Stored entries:
======

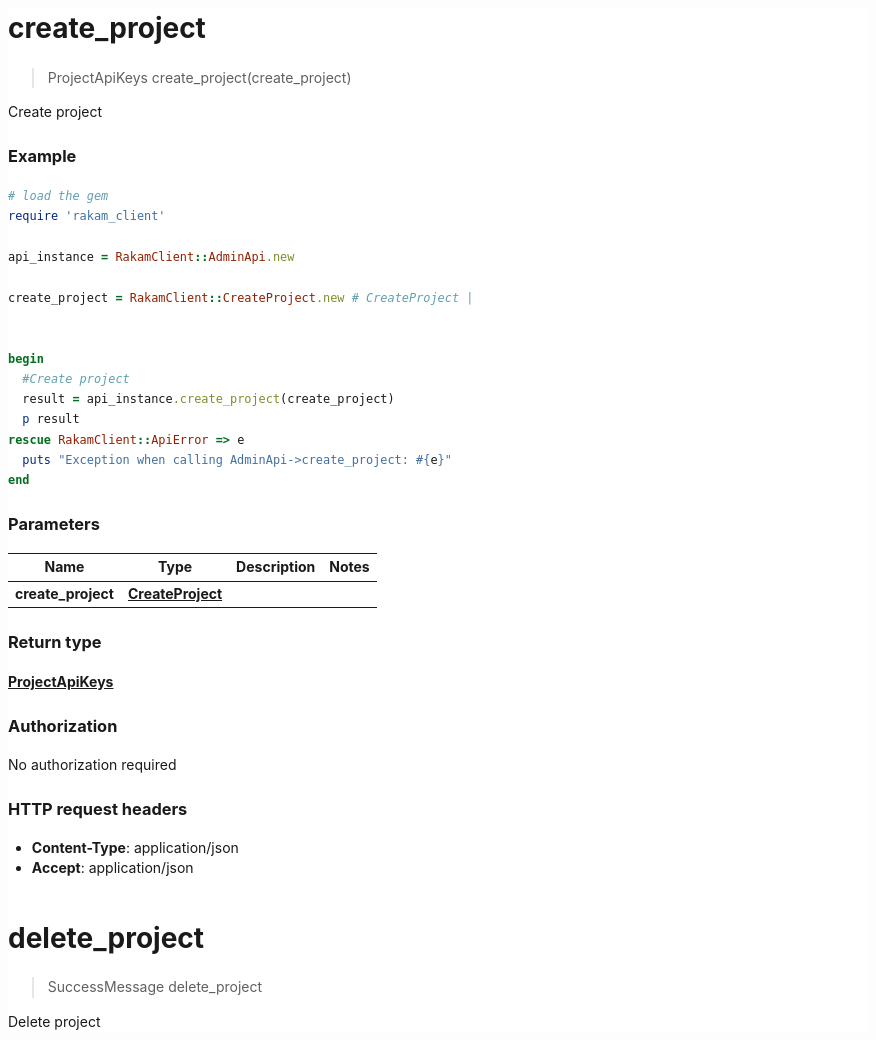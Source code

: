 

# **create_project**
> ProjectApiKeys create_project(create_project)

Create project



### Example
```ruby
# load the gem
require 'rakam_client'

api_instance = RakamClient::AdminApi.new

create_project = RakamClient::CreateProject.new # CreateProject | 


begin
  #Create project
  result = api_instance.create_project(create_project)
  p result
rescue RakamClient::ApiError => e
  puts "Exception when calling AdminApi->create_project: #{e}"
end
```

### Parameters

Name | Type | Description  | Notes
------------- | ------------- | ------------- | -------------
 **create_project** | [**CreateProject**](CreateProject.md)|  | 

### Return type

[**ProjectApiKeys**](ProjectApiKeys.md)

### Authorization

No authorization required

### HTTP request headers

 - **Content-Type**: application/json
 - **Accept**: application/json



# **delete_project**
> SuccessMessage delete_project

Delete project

======

Exercise prompt:
Copy out all the data above exactly as written. Skip the pictures.

Task response:
Source code

: 

# **create_project**
> ProjectApiKeys create_project(create_project)

Create project



### Example
```ruby
# load the gem
require 'rakam_client'

api_instance = RakamClient::AdminApi.new

create_project = RakamClient::CreateProject.new # CreateProject | 


begin
  #Create project
  result = api_instance.create_project(create_project)
  p result
rescue RakamClient::ApiError => e
  puts "Exception when calling AdminApi->create_project: #{e}"
end
```

### Parameters

Name | Type | Description  | Notes
------------- | ------------- | ------------- | -------------
 **create_project** | [**CreateProject**](CreateProject.md)|  | 

### Return type

[**ProjectApiKeys**](ProjectApiKeys.md)

### Authorization

No authorization required

### HTTP request headers

 - **Content-Type**: application/json
 - **Accept**: application/json



# **delete_project**
> SuccessMessage delete_project

Delete project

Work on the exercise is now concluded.